- _Records for processing_
++++++

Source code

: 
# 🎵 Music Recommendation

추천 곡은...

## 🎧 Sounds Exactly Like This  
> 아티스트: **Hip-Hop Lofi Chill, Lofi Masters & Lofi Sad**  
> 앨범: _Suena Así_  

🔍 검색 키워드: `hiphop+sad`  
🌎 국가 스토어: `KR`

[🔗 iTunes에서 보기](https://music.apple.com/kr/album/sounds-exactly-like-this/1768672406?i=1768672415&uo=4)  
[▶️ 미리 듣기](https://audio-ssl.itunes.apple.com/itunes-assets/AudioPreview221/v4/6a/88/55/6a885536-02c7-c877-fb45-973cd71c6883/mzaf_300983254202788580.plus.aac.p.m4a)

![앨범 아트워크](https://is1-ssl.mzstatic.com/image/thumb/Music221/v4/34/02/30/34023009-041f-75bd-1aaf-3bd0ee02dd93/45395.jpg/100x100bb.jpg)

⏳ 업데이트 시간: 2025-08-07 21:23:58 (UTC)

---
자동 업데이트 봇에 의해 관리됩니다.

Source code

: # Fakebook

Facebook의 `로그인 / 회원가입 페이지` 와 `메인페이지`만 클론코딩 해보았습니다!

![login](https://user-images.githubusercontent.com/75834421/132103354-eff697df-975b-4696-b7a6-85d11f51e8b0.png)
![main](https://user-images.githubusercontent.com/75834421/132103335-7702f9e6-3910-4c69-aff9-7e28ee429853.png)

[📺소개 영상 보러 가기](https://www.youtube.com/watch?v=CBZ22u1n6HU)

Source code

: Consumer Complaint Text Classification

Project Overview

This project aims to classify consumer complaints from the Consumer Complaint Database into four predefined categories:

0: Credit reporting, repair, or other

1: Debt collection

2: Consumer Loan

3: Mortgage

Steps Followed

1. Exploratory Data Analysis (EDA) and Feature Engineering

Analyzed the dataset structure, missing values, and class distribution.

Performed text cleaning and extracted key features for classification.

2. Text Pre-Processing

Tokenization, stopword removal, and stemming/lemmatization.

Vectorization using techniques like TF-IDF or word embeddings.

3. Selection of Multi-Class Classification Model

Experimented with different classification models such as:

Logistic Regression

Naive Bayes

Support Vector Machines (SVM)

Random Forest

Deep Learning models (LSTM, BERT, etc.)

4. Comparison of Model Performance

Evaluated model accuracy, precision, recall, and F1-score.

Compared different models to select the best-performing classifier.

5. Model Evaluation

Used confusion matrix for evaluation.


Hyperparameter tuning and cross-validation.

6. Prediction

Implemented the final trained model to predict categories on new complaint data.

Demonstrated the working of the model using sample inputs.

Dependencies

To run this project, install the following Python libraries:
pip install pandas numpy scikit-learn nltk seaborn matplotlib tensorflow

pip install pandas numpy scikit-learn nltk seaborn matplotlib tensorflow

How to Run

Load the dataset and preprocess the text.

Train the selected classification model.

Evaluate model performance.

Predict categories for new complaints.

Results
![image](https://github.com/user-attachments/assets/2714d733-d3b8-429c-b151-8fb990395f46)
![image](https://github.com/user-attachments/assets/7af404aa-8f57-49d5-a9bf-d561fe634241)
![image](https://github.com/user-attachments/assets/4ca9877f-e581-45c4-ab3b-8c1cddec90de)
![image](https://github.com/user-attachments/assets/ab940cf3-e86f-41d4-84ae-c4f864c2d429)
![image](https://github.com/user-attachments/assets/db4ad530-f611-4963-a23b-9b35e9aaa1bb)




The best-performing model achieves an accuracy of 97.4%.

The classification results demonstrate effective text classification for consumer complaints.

++++++

- _Required work_
Find and show each line of the listing with the word "user".

- _Task solution_
![login](https://user-images.githubusercontent.com/75834421/132103354-eff697df-975b-4696-b7a6-85d11f51e8b0.png)
![main](https://user-images.githubusercontent.com/75834421/132103335-7702f9e6-3910-4c69-aff9-7e28ee429853.png)
![image](https://github.com/user-attachments/assets/2714d733-d3b8-429c-b151-8fb990395f46)
![image](https://github.com/user-attachments/assets/7af404aa-8f57-49d5-a9bf-d561fe634241)
![image](https://github.com/user-attachments/assets/4ca9877f-e581-45c4-ab3b-8c1cddec90de)
![image](https://github.com/user-attachments/assets/ab940cf3-e86f-41d4-84ae-c4f864c2d429)
![image](https://github.com/user-attachments/assets/db4ad530-f611-4963-a23b-9b35e9aaa1bb)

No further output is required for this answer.